LGMLOct 27, 2023

Bridging Distributionally Robust Learning and Offline RL: An Approach to Mitigate Distribution Shift and Partial Data Coverage

arXiv:2310.18434v114 citationsh-index: 25
Originality Incremental advance
AI Analysis

This work addresses distribution shift and partial data coverage in offline RL, which is an incremental improvement over existing methods.

The authors tackled the problem of distribution shift in offline reinforcement learning by bridging it with distributionally robust learning, proposing algorithms for tabular and linear settings and demonstrating superior performance in simulations.

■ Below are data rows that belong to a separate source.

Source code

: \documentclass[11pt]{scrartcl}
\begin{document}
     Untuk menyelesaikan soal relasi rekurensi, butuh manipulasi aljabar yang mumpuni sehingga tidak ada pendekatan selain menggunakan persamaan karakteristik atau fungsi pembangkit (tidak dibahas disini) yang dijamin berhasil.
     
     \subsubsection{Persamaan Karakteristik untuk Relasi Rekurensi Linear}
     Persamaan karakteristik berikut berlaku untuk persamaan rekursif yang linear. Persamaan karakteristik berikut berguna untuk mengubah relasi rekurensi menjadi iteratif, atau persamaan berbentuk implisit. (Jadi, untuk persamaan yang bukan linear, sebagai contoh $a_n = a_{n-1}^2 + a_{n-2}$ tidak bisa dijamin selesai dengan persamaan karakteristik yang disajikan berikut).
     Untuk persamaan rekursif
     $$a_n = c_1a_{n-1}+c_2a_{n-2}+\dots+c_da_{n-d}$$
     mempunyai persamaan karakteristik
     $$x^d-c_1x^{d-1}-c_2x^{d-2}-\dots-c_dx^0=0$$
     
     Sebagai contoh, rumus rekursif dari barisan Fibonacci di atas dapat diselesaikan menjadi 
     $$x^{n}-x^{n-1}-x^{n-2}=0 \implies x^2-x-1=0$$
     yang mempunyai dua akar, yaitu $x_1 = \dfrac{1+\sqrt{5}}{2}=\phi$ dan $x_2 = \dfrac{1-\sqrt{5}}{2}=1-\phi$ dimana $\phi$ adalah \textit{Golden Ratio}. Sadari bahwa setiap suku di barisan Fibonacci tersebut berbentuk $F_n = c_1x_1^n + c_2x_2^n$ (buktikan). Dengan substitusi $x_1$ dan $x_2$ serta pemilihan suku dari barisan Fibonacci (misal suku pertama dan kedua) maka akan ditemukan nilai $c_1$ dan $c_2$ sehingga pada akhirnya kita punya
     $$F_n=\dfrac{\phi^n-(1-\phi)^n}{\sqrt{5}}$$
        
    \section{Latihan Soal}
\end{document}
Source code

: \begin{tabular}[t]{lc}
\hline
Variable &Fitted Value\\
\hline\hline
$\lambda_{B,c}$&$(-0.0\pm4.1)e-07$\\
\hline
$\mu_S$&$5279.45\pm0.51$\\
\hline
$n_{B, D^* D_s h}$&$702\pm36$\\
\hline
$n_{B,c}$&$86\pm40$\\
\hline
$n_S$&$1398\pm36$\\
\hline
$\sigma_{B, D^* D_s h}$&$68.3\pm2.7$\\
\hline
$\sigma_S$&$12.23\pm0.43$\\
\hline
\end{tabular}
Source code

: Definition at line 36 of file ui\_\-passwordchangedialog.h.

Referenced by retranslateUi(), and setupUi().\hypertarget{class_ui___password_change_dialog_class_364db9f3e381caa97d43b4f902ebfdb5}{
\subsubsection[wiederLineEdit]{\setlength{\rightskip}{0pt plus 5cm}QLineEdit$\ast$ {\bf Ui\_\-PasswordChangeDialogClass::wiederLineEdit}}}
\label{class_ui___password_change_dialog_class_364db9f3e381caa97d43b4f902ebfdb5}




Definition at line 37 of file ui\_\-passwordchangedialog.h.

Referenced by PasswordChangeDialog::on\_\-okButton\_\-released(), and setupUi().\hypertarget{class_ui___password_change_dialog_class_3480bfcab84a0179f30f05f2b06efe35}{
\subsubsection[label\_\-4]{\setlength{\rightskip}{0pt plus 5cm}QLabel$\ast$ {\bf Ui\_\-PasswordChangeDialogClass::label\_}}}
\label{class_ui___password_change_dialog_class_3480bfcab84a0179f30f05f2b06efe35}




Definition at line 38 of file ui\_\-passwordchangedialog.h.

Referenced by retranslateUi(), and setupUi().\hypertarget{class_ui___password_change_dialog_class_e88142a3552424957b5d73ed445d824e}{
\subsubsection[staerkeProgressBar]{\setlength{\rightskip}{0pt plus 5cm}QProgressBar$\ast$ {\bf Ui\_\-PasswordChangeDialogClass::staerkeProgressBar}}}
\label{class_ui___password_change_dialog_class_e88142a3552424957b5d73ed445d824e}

The goal of an offline reinforcement learning (RL) algorithm is to learn optimal polices using historical (offline) data, without access to the environment for online exploration. One of the main challenges in offline RL is the distribution shift which refers to the difference between the state-action visitation distribution of the data generating policy and the learning policy. Many recent works have used the idea of pessimism for developing offline RL algorithms and characterizing their sample complexity under a relatively weak assumption of single policy concentrability. Different from the offline RL literature, the area of distributionally robust learning (DRL) offers a principled framework that uses a minimax formulation to tackle model mismatch between training and testing environments. In this work, we aim to bridge these two areas by showing that the DRL approach can be used to tackle the distributional shift problem in offline RL. In particular, we propose two offline RL algorithms using the DRL framework, for the tabular and linear function approximation settings, and characterize their sample complexity under the single policy concentrability assumption. We also demonstrate the superior performance our proposed algorithm through simulation experiments.